= EXERCISE GOAL =
Below are records; please write out exactly the lines from the first line through the line containing "rarifaction with shareholder", with no pictures.

= EXTRACTED RECORDS =
* * * * * * * * *

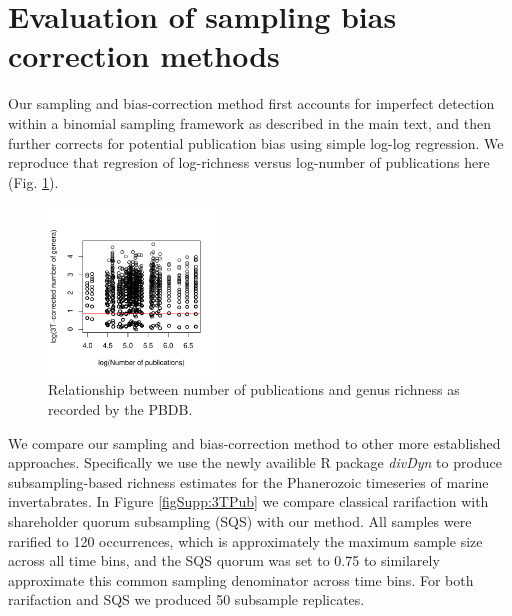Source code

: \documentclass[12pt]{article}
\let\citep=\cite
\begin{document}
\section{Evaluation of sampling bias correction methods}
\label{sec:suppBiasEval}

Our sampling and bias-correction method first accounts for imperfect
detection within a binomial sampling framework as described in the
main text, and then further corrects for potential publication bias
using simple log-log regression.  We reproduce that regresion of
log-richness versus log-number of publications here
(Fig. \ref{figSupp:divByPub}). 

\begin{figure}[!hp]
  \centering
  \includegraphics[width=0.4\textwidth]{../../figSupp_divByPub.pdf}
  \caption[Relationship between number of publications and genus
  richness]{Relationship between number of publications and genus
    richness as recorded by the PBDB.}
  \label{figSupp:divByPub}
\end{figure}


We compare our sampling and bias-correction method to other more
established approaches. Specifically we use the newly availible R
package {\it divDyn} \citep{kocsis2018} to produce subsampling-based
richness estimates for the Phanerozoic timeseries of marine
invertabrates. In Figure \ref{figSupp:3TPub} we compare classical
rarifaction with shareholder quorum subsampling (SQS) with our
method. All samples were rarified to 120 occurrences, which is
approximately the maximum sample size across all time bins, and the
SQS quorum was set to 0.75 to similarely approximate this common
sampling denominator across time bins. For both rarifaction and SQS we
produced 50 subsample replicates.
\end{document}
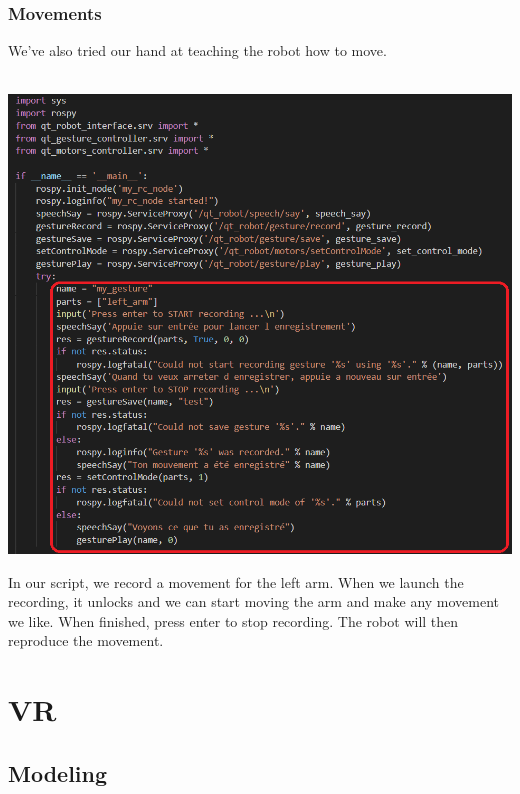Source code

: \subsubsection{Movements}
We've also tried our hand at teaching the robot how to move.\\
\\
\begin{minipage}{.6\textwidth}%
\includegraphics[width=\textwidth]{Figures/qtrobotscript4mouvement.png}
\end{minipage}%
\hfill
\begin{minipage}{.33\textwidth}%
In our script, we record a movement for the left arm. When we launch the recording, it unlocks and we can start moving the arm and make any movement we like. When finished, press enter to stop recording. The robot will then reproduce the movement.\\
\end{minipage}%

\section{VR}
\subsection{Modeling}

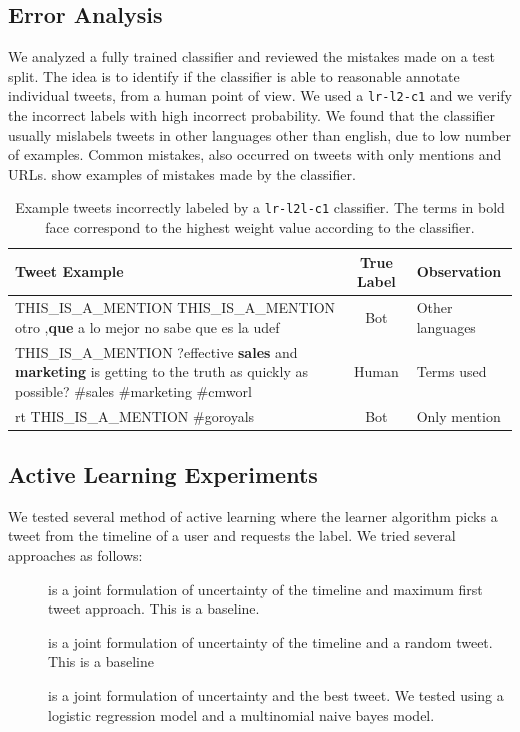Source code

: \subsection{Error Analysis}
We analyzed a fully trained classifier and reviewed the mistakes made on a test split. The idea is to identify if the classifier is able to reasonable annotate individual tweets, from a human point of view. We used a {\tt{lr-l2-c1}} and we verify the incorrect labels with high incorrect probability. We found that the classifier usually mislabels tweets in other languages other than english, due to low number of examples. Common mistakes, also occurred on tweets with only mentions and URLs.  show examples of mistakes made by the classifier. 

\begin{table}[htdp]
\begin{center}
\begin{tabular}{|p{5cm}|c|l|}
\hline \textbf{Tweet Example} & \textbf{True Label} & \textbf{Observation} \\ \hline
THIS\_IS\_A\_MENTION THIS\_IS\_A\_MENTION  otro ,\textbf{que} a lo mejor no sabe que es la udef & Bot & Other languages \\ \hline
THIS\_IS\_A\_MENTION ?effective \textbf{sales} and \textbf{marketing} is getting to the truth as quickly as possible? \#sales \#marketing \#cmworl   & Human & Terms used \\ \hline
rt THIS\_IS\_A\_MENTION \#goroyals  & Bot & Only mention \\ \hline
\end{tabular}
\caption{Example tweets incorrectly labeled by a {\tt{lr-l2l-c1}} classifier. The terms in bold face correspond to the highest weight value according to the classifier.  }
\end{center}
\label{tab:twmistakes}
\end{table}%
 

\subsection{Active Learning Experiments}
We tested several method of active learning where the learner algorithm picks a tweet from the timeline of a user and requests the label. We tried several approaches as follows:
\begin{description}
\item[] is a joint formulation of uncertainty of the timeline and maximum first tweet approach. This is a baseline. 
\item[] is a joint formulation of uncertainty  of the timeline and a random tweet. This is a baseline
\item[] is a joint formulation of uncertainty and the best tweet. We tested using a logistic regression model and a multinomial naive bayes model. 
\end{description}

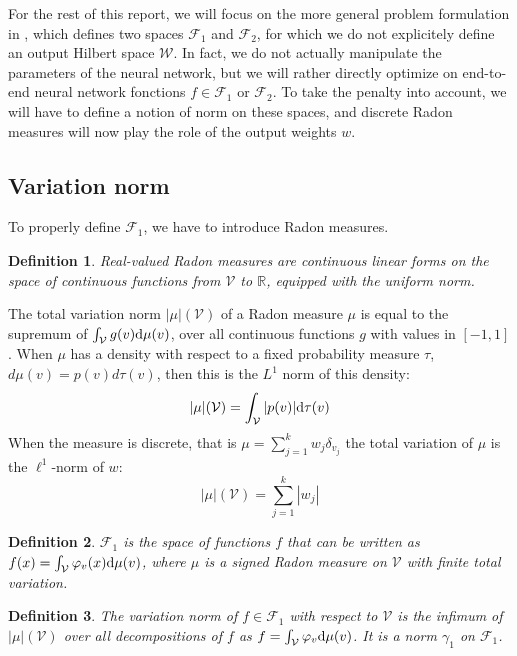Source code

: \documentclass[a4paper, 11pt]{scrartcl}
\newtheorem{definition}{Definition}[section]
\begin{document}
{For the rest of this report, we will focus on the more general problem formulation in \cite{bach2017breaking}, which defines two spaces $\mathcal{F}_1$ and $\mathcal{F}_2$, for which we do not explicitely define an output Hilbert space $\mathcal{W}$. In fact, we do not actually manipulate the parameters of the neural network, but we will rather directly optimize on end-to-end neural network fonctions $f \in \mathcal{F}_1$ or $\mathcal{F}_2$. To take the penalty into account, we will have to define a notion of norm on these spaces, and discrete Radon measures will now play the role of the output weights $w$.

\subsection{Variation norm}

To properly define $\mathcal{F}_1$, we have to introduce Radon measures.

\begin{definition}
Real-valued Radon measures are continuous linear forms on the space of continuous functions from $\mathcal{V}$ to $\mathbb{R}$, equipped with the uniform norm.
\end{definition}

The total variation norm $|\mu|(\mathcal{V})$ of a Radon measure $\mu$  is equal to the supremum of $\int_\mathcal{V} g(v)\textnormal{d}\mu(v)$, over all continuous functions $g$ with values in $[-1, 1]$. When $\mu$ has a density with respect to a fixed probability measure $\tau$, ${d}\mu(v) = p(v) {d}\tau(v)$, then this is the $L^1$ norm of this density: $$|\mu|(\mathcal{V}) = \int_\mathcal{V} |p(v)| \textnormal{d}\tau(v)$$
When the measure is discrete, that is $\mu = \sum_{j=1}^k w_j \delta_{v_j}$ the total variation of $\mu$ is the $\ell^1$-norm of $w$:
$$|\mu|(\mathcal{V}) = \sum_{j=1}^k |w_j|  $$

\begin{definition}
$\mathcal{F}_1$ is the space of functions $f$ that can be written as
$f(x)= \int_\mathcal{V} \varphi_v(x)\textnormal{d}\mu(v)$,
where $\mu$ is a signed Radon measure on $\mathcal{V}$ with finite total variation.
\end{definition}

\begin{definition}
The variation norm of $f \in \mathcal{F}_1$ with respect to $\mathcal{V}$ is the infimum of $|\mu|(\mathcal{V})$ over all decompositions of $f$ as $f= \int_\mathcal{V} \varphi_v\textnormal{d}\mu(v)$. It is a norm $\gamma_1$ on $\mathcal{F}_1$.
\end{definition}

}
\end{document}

* * * * * * * * *

= RESPONSE BELOW =
Source code

: \documentclass[12pt]{article}
\let\citep=\cite
\begin{document}
\section{Evaluation of sampling bias correction methods}
\label{sec:suppBiasEval}

Our sampling and bias-correction method first accounts for imperfect
detection within a binomial sampling framework as described in the
main text, and then further corrects for potential publication bias
using simple log-log regression.  We reproduce that regresion of
log-richness versus log-number of publications here
(Fig. \ref{figSupp:divByPub}). 

\begin{figure}[!hp]
  \centering
  \includegraphics[width=0.4\textwidth]{../../figSupp_divByPub.pdf}
  \caption[Relationship between number of publications and genus
  richness]{Relationship between number of publications and genus
    richness as recorded by the PBDB.}
  \label{figSupp:divByPub}
\end{figure}


We compare our sampling and bias-correction method to other more
established approaches. Specifically we use the newly availible R
package {\it divDyn} \citep{kocsis2018} to produce subsampling-based
richness estimates for the Phanerozoic timeseries of marine
invertabrates. In Figure \ref{figSupp:3TPub} we compare classical
rarifaction with shareholder quorum subsampling (SQS) with our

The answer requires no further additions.